Open BobVul opened 7 years ago

BobVul commented 7 years ago

We need to store pending edits. This needs to be a reliable storage — it would be bad to lose edits the user has spent time writing...

Also need to store edits that failed to submit, for user action. Also maybe store a history of successful past edits.

There's an unlimitedStorage option that can be set in the manifest. We're storing very little data, but it appears that Firefox and Chrome only provide strong(ish) guarantees of not deleting data if the storage is declared persistent, which requires either a user prompt or unlimitedStorage be set.

There's two options for storage:

localStorage

This is possibly the better-supported one, as it exists as an extension API. It's also very easy to use. However, it is a very basic key-value store and requires the data to be serialised before storing. Possible efficiency impacts?

IndexedDB

More complex to use, but more powerful and probably faster too. Especially if the list of edits gets long. Not relational, but easier to simulate it than with localStorage.

Fleex255 commented 7 years ago

I would guess, but am not 100% sure, that the time spent looking up the data in local storage is drowned out by the time it takes to send the data across the network. Serialization should just be a matter of JSON.stringify and JSON.parse. That also probably won't meaningfully impact efficiency, especially considering that we're canceling the real edit submission at queuing time (saving the network trip) and submitting it later in the background.

If/when we get some central orchestration, queued edits could be stored on the server. There would be no shortage of storage capability and users would be able to make edits from one computer and publish them from another.

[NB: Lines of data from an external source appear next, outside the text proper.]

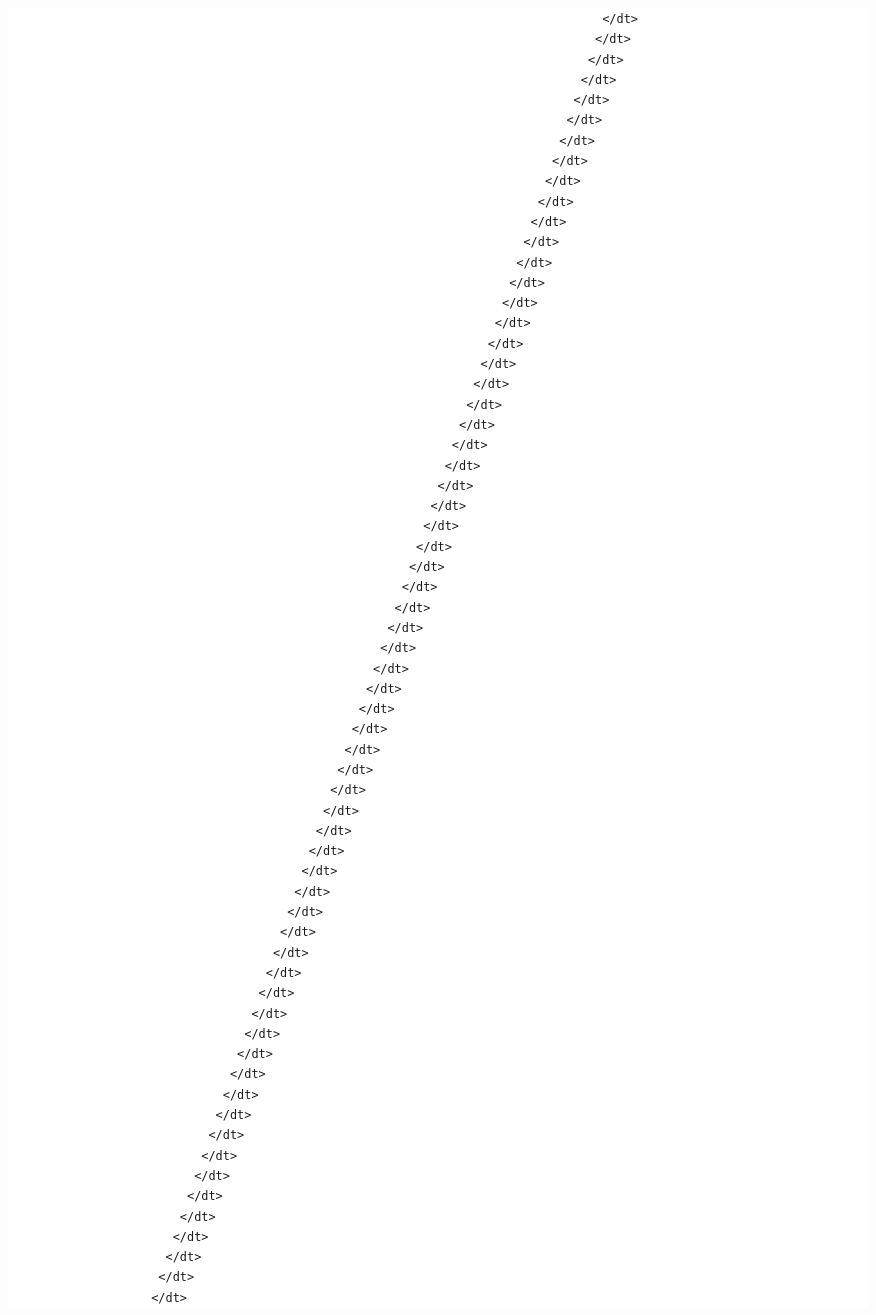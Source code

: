                                                                                        </dt>
                                                                                      </dt>
                                                                                     </dt>
                                                                                    </dt>
                                                                                   </dt>
                                                                                  </dt>
                                                                                 </dt>
                                                                                </dt>
                                                                               </dt>
                                                                              </dt>
                                                                             </dt>
                                                                            </dt>
                                                                           </dt>
                                                                          </dt>
                                                                         </dt>
                                                                        </dt>
                                                                       </dt>
                                                                      </dt>
                                                                     </dt>
                                                                    </dt>
                                                                   </dt>
                                                                  </dt>
                                                                 </dt>
                                                                </dt>
                                                               </dt>
                                                              </dt>
                                                             </dt>
                                                            </dt>
                                                           </dt>
                                                          </dt>
                                                         </dt>
                                                        </dt>
                                                       </dt>
                                                      </dt>
                                                     </dt>
                                                    </dt>
                                                   </dt>
                                                  </dt>
                                                 </dt>
                                                </dt>
                                               </dt>
                                              </dt>
                                             </dt>
                                            </dt>
                                           </dt>
                                          </dt>
                                         </dt>
                                        </dt>
                                       </dt>
                                      </dt>
                                     </dt>
                                    </dt>
                                   </dt>
                                  </dt>
                                 </dt>
                                </dt>
                               </dt>
                              </dt>
                             </dt>
                            </dt>
                           </dt>
                          </dt>
                         </dt>
                        </dt>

BobVul commented 7 years ago

With localStorage I'd either have to read everything into JS at once, or implement some custom indexing scheme on top. But reading everything is probably good enough for the PoC.


For performance, with localStorage is it's a synchronous API, and apparently at least Chrome will load the entire storage for that origin on page load. This means every page load will be slower, even if we never read from storage.

If it's only pending edits, that's not too bad. If an edit history is kept, it would just keep growing.

BobVul commented 7 years ago

Oh, one advantage of using localStorage is it can be synced (via Firefox/Chrome sync) with other browsers owned by the user, if that's wanted. Again, something for later.